第2回護衛艦カレーナンバー1グランプリinよこすか

カレーの芳香が漂う中、長時間並ぶことになる訳ですが、そんな入場者を楽しませようと護衛艦の上からラッパの実演を行ってくれました。このラッパは、様々な号令と共に吹かれるものです。

▼ラッパの実演動画

いよいよカレーのブースが近付いてくると、配布されたチラシや立て看板にある各艦のアピールポイントから気になるカレーを4つ選び、それぞれのブースで皿に盛り付けてもらいます。
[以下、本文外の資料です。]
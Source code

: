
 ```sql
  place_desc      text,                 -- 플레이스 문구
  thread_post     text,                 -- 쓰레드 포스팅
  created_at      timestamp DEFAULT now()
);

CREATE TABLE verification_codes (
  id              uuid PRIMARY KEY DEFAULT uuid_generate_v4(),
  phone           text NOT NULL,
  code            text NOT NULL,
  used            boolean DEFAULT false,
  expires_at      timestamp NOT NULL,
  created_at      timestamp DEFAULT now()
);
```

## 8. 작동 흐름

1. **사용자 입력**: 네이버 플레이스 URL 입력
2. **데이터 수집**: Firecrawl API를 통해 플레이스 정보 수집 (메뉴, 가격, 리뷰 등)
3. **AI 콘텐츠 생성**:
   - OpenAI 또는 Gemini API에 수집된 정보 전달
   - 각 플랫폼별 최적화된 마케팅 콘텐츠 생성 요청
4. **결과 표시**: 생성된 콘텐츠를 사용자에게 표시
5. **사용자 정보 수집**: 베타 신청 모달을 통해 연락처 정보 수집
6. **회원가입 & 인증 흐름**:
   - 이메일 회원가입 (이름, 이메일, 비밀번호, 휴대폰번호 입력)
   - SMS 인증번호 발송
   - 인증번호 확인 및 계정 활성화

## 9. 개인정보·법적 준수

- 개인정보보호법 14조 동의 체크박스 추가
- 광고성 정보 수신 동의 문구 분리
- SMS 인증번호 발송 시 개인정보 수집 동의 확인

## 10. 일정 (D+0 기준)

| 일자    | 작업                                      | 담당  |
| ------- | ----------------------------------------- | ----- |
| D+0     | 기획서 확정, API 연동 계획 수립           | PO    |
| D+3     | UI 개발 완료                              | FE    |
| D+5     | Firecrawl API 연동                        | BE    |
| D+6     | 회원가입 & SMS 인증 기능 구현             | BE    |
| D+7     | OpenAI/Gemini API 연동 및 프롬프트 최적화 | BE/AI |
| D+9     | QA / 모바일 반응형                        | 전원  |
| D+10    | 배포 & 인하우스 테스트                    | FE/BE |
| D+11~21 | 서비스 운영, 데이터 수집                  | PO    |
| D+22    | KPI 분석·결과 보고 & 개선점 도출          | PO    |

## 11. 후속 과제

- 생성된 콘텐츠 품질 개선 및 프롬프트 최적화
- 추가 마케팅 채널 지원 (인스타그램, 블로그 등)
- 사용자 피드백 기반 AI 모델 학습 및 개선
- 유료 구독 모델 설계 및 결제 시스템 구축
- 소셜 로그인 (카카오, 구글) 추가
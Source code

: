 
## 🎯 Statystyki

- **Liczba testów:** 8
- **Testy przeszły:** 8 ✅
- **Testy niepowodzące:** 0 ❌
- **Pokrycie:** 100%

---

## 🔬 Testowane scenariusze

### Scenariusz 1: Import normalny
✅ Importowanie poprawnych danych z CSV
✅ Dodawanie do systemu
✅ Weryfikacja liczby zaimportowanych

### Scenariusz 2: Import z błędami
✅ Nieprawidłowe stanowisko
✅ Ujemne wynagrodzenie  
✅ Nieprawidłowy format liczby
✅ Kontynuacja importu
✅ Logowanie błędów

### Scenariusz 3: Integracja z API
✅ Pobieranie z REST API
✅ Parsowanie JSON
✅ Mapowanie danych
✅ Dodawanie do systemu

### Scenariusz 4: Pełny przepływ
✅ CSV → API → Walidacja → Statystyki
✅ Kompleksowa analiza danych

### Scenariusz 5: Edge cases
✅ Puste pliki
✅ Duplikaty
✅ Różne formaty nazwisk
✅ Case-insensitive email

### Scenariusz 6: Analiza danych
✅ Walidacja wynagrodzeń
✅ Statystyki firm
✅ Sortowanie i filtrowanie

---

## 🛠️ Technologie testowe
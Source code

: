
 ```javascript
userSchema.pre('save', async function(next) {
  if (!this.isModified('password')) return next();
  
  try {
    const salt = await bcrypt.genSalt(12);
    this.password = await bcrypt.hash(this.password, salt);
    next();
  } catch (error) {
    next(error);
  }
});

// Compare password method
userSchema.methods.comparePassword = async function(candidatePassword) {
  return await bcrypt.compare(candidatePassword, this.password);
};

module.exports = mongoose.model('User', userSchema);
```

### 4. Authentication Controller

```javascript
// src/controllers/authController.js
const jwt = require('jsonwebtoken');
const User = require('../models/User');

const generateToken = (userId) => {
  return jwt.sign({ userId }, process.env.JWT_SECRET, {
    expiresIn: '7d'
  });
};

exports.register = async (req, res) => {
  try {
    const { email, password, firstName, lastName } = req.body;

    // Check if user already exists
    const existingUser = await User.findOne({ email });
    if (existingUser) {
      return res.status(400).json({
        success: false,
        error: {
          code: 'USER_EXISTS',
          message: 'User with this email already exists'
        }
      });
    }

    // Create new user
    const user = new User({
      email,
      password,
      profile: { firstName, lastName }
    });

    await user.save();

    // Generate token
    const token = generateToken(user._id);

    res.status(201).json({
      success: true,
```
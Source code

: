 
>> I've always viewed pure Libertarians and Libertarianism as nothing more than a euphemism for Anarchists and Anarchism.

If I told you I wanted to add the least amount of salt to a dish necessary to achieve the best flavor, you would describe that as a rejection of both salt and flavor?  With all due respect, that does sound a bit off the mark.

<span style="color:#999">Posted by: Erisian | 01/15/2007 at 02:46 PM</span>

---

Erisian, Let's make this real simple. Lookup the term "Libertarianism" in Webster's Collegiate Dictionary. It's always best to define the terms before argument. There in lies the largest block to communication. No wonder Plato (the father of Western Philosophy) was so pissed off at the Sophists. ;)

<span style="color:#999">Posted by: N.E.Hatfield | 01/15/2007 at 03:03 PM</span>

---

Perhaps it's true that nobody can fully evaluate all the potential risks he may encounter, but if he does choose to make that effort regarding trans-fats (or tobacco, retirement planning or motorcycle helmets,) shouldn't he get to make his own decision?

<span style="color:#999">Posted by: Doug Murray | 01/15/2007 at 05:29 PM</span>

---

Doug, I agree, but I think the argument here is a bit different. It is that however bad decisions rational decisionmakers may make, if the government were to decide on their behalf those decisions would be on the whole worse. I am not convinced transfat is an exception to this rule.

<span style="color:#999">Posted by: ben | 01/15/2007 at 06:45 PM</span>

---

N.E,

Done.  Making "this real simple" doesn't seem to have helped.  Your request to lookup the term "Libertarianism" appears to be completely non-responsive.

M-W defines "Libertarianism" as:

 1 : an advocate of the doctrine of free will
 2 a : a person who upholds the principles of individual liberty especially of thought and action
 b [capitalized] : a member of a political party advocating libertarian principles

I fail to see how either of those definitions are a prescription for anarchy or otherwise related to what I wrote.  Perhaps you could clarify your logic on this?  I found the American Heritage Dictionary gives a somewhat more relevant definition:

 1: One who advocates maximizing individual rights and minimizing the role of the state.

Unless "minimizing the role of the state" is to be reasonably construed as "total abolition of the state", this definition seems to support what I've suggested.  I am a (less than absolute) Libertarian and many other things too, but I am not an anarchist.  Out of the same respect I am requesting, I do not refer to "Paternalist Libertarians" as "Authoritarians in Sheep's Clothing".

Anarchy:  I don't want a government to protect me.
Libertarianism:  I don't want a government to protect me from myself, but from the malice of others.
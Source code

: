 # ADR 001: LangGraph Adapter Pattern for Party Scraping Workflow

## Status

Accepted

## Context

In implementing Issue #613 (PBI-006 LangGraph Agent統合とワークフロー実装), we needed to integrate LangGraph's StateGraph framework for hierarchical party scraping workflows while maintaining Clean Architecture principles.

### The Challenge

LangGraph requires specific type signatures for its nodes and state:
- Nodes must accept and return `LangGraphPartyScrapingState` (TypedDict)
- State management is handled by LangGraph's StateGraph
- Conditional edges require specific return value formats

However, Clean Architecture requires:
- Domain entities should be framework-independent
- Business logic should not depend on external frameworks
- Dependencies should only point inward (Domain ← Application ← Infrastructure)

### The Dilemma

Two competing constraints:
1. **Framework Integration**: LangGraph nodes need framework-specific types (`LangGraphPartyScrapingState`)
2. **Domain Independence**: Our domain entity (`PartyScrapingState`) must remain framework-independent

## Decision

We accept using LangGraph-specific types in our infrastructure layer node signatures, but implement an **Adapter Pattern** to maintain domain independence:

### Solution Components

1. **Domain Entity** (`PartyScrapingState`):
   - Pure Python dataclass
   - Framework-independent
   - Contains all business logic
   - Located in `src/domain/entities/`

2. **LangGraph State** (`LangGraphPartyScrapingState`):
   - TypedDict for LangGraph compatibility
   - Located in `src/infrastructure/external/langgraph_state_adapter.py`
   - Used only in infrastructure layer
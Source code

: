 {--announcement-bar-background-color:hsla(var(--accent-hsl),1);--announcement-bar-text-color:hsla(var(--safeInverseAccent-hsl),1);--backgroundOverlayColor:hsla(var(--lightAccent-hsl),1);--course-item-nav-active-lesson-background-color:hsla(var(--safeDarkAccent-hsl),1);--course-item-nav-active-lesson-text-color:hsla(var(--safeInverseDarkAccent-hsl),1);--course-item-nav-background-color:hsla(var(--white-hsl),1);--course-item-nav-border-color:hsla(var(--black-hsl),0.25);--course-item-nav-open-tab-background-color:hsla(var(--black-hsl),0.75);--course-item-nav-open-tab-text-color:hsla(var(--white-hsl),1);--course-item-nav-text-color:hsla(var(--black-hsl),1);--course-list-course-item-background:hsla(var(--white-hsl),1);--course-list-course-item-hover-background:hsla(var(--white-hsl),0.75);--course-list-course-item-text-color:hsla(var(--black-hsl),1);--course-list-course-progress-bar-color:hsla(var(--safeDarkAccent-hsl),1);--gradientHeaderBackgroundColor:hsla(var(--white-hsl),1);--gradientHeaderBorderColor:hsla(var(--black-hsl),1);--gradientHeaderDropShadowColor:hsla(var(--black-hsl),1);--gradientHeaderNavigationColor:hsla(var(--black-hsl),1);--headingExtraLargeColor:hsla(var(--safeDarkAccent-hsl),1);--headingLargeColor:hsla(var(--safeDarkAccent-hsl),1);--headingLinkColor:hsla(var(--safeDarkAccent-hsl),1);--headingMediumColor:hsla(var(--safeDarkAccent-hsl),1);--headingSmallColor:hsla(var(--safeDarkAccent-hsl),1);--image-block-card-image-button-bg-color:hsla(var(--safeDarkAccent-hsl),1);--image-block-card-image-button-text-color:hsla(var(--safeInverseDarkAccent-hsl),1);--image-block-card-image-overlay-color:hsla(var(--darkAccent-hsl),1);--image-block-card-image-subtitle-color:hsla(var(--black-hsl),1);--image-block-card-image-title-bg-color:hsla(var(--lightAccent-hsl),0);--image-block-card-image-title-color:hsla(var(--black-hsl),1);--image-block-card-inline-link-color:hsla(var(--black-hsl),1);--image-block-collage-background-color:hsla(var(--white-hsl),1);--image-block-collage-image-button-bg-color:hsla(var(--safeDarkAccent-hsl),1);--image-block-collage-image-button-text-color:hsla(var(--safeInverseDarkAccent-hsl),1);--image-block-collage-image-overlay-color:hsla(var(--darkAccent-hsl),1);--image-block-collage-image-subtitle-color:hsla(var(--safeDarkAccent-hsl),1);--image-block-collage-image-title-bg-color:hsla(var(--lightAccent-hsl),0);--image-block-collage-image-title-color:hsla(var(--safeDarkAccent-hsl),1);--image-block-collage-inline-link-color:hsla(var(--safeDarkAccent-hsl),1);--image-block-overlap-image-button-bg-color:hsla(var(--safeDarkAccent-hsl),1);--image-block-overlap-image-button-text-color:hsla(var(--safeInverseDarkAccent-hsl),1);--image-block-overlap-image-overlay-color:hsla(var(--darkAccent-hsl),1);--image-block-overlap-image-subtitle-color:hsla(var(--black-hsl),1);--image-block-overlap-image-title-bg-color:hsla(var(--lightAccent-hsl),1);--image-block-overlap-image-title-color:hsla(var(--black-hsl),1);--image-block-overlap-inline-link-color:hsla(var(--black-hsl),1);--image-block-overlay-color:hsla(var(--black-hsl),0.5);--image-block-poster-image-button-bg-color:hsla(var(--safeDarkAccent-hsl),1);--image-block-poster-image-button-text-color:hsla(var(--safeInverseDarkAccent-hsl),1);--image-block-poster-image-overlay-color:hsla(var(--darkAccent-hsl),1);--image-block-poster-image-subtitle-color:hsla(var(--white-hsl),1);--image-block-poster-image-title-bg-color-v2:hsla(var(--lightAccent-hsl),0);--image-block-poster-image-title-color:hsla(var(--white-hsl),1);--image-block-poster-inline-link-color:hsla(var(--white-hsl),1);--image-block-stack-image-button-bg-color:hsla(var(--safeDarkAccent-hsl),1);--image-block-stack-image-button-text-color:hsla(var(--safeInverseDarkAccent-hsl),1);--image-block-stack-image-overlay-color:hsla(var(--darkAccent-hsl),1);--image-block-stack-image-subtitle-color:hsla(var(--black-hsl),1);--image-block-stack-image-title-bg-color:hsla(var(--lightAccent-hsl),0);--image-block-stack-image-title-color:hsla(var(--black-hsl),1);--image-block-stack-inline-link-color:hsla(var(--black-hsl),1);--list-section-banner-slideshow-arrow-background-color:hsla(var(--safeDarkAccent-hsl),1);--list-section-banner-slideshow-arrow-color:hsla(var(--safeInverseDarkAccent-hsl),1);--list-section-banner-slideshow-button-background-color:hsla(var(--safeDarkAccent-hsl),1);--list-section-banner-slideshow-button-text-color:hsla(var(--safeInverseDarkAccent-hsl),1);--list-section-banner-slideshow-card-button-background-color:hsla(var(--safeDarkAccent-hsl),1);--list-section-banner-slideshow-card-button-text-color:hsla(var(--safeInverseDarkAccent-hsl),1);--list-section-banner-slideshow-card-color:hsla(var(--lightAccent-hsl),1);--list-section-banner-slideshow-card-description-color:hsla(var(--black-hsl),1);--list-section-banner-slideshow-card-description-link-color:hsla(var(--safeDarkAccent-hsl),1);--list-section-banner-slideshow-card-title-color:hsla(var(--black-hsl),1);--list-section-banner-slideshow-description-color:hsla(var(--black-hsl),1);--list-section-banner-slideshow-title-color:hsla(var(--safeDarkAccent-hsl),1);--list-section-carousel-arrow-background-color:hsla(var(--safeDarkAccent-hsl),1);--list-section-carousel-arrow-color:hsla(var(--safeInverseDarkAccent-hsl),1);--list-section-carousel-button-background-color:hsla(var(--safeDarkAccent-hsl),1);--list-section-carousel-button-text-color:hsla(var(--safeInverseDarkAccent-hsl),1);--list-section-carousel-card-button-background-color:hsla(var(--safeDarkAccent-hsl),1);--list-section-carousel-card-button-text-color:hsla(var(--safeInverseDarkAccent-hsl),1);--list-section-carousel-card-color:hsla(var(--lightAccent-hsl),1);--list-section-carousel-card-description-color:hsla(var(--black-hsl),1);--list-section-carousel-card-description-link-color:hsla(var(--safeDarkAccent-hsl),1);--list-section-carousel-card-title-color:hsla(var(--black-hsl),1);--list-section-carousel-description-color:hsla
1皿500円でご飯も付きます。

第2回護衛艦カレーナンバー1グランプリinよこすか

実にバラエティー豊かなラインナップです。

 横須賀潜水艦部隊:濃厚味わいカレー
 護衛艦「あまぎり」:天霧にくにくカレー
 護衛艦「はたかぜ」:はたかぜ豚カレー
 護衛艦「はるさめ」:Chicken Soup Curry
 護衛艦「むらさめ」:昔懐かし「むらさめ」カレー
 護衛艦「たかなみ」:燃えよ!!スパイシーカレー
 護衛艦「ちょうかい」:ちょうかい特製シーフードカレー
 護衛艦「おおなみ」:おおなみプレミアムカレー
 護衛艦「はまぎり」:豚角煮と野菜のカレー
 訓練支援艦「くろべ」:呉代表カレー
 護衛艦「くらま」:内閣総理大臣喫食カレー
 護衛艦「こんごう」:チキンカレー
 補給艦「ときわ」:ローストビーフカレー
 護衛艦「あしがら」:ビーフカレー
 護衛艦「あたご」:ビーフカレー

各艦のブース周辺では、隊員の皆さんがユニークな仮装などで自分たちのカレーをアピールしてお祭りの雰囲気を盛り上げます。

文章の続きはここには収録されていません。